Всякий, кто захочет строго судить Казанову, непременно попадет в положение аугсбургского бургомистра. Этот бургомистр прислал ему приказание явиться в присутственное место. Там произошел следующий диалог: «Вы называетесь Казанова и вовсе не де Сейнгальт; на каком основании вы присвоили себе это второе имя?» – «Я принимаю это имя или, вернее, я принял его потому, что оно мое. Оно принадлежит мне так законно, что, если бы кто-нибудь осмелился его носить, я стал бы протестовать всеми путями и средствами». – «Каким же образом это имя принадлежит вам?» – «Таким, что я его автор, что не мешает мне быть также и Казановой». – «Милостивый государь, или то или другое. У вас не может быть двух имен». – «У испанцев и португальцев их часто бывает полдюжины». – «Но вы не испанец и не португалец, вы – итальянец. И потом, как это можно быть автором имени?» – «Нет ничего на свете проще и легче». – «Объясните». – «Альфавит есть общая собственность, это неоспоримо. Я беру десять букв и располагаю их так, что получается слово «Сейнгальт». Это слово мне нравится, и я беру его для своего имени с твердым убеждением, что так как никто его не носил до меня, то никто и не имеет права его у меня оспаривать или носить без моего согласия». Бургомистру оставалось только улыбнуться и пригласить Казанову де Сейнгальт к себе обедать.
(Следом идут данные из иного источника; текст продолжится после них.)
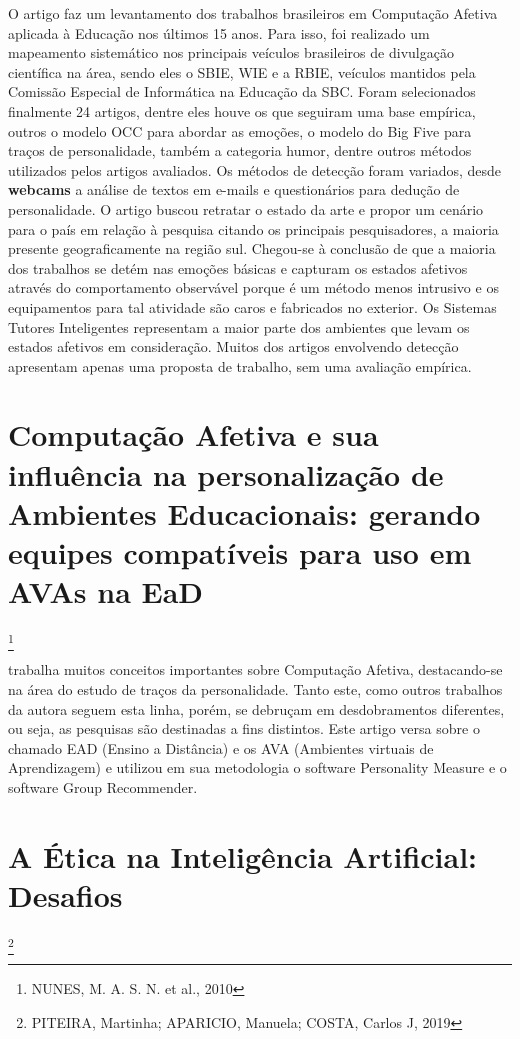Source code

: \documentclass[
    12pt,                   %
    openright,              %
    oneside,                %
    a4paper,                %
    sumario=tradicional,    %
    english,                %
    brazil,                 %
    ]{abntex2}
\begin{document}
 O artigo faz um levantamento dos trabalhos brasileiros em Computação Afetiva aplicada à Educação nos últimos 15 anos. Para isso, foi realizado um mapeamento sistemático nos principais veículos brasileiros de divulgação científica na área, sendo eles o SBIE, WIE e a RBIE, veículos mantidos pela Comissão Especial de Informática na Educação da SBC. Foram selecionados finalmente 24 artigos, dentre eles houve os que seguiram uma base empírica, outros o modelo OCC para abordar as emoções, o modelo do Big Five para traços de personalidade, também a categoria humor, dentre outros métodos utilizados pelos artigos avaliados. Os métodos de detecção foram variados, desde \textbf{webcams} a análise de textos em e-mails e questionários para dedução de personalidade. O artigo buscou retratar o estado da arte e propor um cenário para o país em relação à pesquisa citando os principais pesquisadores, a maioria presente geograficamente na região sul. Chegou-se à conclusão de que a maioria dos trabalhos se detém nas emoções básicas e capturam os estados afetivos através do comportamento observável porque é um método menos intrusivo e os equipamentos para tal atividade são caros e fabricados no exterior. Os Sistemas Tutores Inteligentes representam a maior parte dos ambientes que levam os estados afetivos em consideração. Muitos dos artigos envolvendo detecção apresentam apenas uma proposta de trabalho, sem uma avaliação empírica.

\section{Computação Afetiva e sua influência na personalização de Ambientes Educacionais: gerando equipes compatíveis para uso em AVAs na EaD}\footnote{NUNES, M. A. S. N. et al., 2010}

 trabalha muitos conceitos importantes sobre Computação Afetiva, destacando-se na área do estudo de traços da personalidade. Tanto este, como outros trabalhos da autora seguem esta linha, porém, se debruçam em desdobramentos diferentes, ou seja, as pesquisas são destinadas a fins distintos. Este artigo versa sobre o chamado EAD (Ensino a Distância) e os AVA (Ambientes virtuais de Aprendizagem) e utilizou em sua metodologia o software Personality Measure e o software Group Recommender.


\section{A Ética na Inteligência Artificial: Desafios} \footnote{PITEIRA, Martinha; APARICIO, Manuela; COSTA, Carlos J, 2019}
\end{document}
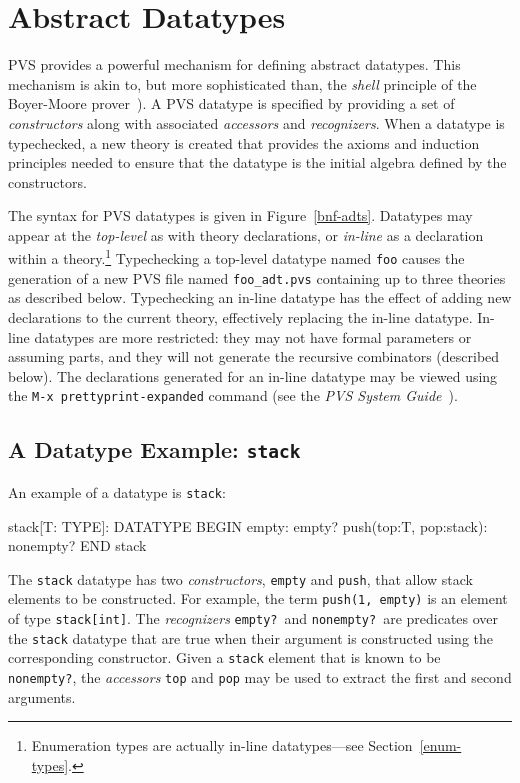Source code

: 
\chapter{Abstract Datatypes}\label{datatypes}\label{adts}

PVS provides a powerful mechanism for defining abstract datatypes.  This
mechanism is akin to, but more sophisticated than, the \emph{shell}
principle of the Boyer-Moore prover~\cite{Boyer-Moore79}).  A PVS datatype
is specified by providing a set of \emph{constructors} along with
associated \emph{accessors} and \emph{recognizers}.  When a datatype is
typechecked, a new theory is created that provides the axioms and
induction principles needed to ensure that the datatype is the initial
algebra defined by the constructors.


The syntax for PVS datatypes is given in Figure~\ref{bnf-adts}.  Datatypes
may appear at the \emph{top-level} as with theory declarations, or
\emph{in-line} as a declaration within a theory.\footnote{Enumeration
types are actually in-line datatypes---see Section~\ref{enum-types}.}
Typechecking a top-level datatype named \texttt{foo} causes the generation
of a new PVS file named \texttt{foo\_adt.pvs} containing up to three
theories as described below.  Typechecking an in-line datatype has the
effect of adding new declarations to the current theory, effectively
replacing the in-line datatype.  In-line datatypes are more restricted:
they may not have formal parameters or assuming parts, and they will not
generate the recursive combinators (described below).  The declarations
generated for an in-line datatype may be viewed using the 
\texttt{M-x~prettyprint-expanded} command (see the \emph{PVS System
Guide}~\cite{PVS:userguide}).

\section{A Datatype Example: \texttt{stack}}\label{stacks-adt}
An example of a datatype is \texttt{stack}:
\begin{pvsex}
  stack[T: TYPE]: DATATYPE
   BEGIN
    empty: empty?
    push(top:T, pop:stack): nonempty?
   END stack
\end{pvsex}
The \texttt{stack} datatype has two \emph{constructors}, \texttt{empty} and
\texttt{push}, that allow stack elements to be constructed.  For example,
the term \texttt{push(1, empty)} is an element of type \texttt{stack[int]}.
The \emph{recognizers} \texttt{empty?}\ and \texttt{nonempty?}\ are predicates
over the \texttt{stack} datatype that are true when their argument is
constructed using the corresponding constructor.  Given a \texttt{stack}
element that is known to be \texttt{nonempty?}, the \emph{accessors}
\texttt{top} and \texttt{pop} may be used to extract the first and second
arguments.


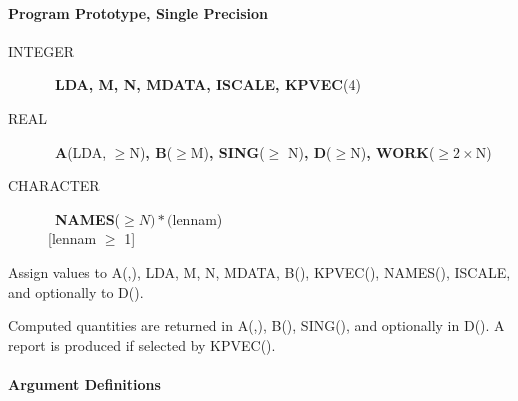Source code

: \documentclass[twoside]{MATH77}
\begin{document}
\paragraph{Program Prototype, Single Precision}

\begin{description}
\item[INTEGER]  \ {\bf LDA, M, N, MDATA, ISCALE, KPVEC}(4)

\item[REAL]  \ {\bf A}(LDA, $\geq $N){\bf , B}($\geq $M){\bf , SING}($\geq $%
N){\bf , D}($\geq $N){\bf , WORK}($\geq 2 \times \text{N}$)

\item[CHARACTER]  \ {\bf NAMES}($\geq N)*($lennam)\\
{}[lennam $\geq $ 1]
\end{description}

Assign values to A(,), LDA, M, N, MDATA, B(), KPVEC(), NAMES(), ISCALE, and
optionally to D().

\begin{center}
\end{center}

Computed quantities are returned in A(,), B(), SING(), and optionally in
D(). A report is produced if selected by KPVEC().

\paragraph{Argument Definitions}
\end{document}
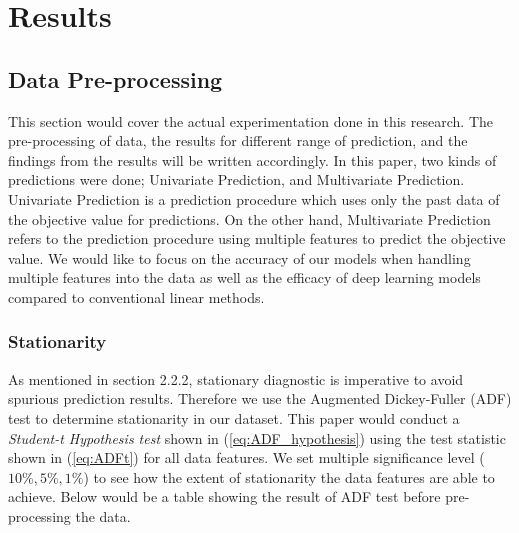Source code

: \section{Results}
\subsection{Data Pre-processing}
This section would cover the actual experimentation done in this research. The pre-processing of data, the results for different range of prediction, and the findings from the results will be written accordingly. In this paper, two kinds of predictions were done; Univariate Prediction, and Multivariate Prediction. Univariate Prediction is a prediction procedure which uses only the past data of the objective value for predictions. On the other hand, Multivariate Prediction refers to the prediction procedure using multiple features to predict the objective value. We would like to focus on the accuracy of our models when handling multiple features into the data as well as the efficacy of deep learning models compared to conventional linear methods. 

\subsubsection{Stationarity}
As mentioned in section 2.2.2, stationary diagnostic is imperative to avoid spurious prediction results. Therefore we use the Augmented Dickey-Fuller (ADF) test to determine stationarity in our dataset. This paper would conduct a \textit{Student-t Hypothesis test} shown in (\ref{eq:ADF_hypothesis}) using the test statistic shown in (\ref{eq:ADFt}) for all data features. We set multiple significance level ($10\%, 5\%, 1\%$) to see how the extent of stationarity the data features are able to achieve. Below would be a table showing the result of ADF test before pre-processing the data.

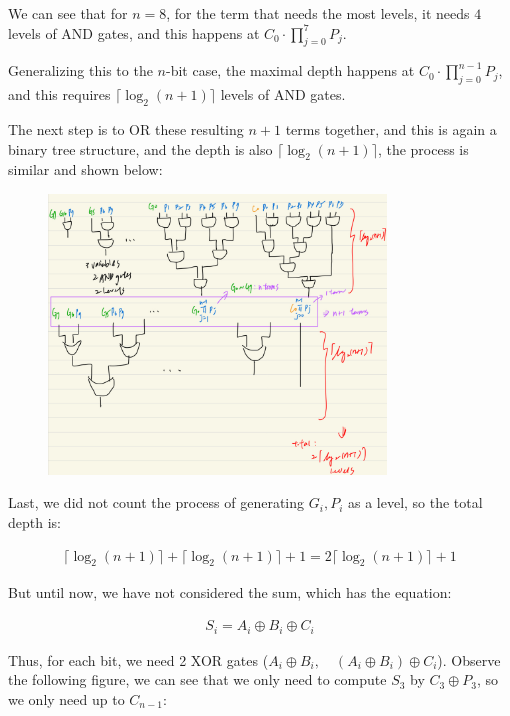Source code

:\documentclass{article}
\begin{document}
We can see that for $n = 8$, for the term that needs the most levels, it needs $4$ levels of AND gates, 
and this happens at $C_0 \cdot \prod_{j=0}^{7} P_j$.
\bigskip

Generalizing this to the $n$-bit case, the maximal depth happens at $C_0 \cdot \prod_{j=0}^{n-1} P_j$,
and this requires $\lceil \log_2(n+1) \rceil$ levels of AND gates.
\bigskip

The next step is to OR these resulting $n+1$ terms together, and this is again a binary tree structure,
and the depth is also $\lceil \log_2(n+1) \rceil$, the process is similar and shown below:

\begin{figure}[H]
    \centering
    \includegraphics[width=0.8\textwidth]{7_OR_tree.jpeg}
\end{figure}

Last, we did not count the process of generating $G_i, P_i$ as a level, so the total depth is:

\begin{align*}
    \lceil \log_2(n+1) \rceil + \lceil \log_2(n+1) \rceil + 1 = 2 \lceil \log_2(n+1) \rceil + 1
\end{align*}

But until now, we have not considered the sum, which has the equation:

\begin{align*}
    S_i = A_i \oplus B_i \oplus C_i
\end{align*}

Thus, for each bit, we need 2 XOR gates ($A_i \oplus B_i, \quad (A_i \oplus B_i) \oplus C_i$).
Observe the following figure, we can see that we only need to compute $S_3$ by $C_3 \oplus P_3$,
so we only need up to $C_{n-1}$:
\end{document}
Мемуары Казановы обрываются на 1774 году, и о последнем времени его жизни известно только из его писем и из воспоминаний принца де Линь. «Мой племянник, граф Вальдштейн, – рассказывает де Линь, – заинтересовался им у венецианского посланника в Париже, где они вместе обедали. Так как он делал вид, что верит в магию и имеет с ней дело, то он завел разговор о клавикуле Соломона и проч. и проч.». – «Нашли кому рассказывать это, – отвечает Казанова. – Che bella cosa, cospetto![21 - Черт побери! (ит.).] Я все это давно знаю». – «В таком случае, – говорит Вальдштейн, – едем со мной в Богемию, я уезжаю завтра». У Казановы на исходе все: деньги, путешествие, авантюры, он согласен, и вот он библиотекарем у одного из потомков великого Валленштейна. В этом звании он проводит четырнадцать последних лет своей жизни в замке Дукс в Богемии…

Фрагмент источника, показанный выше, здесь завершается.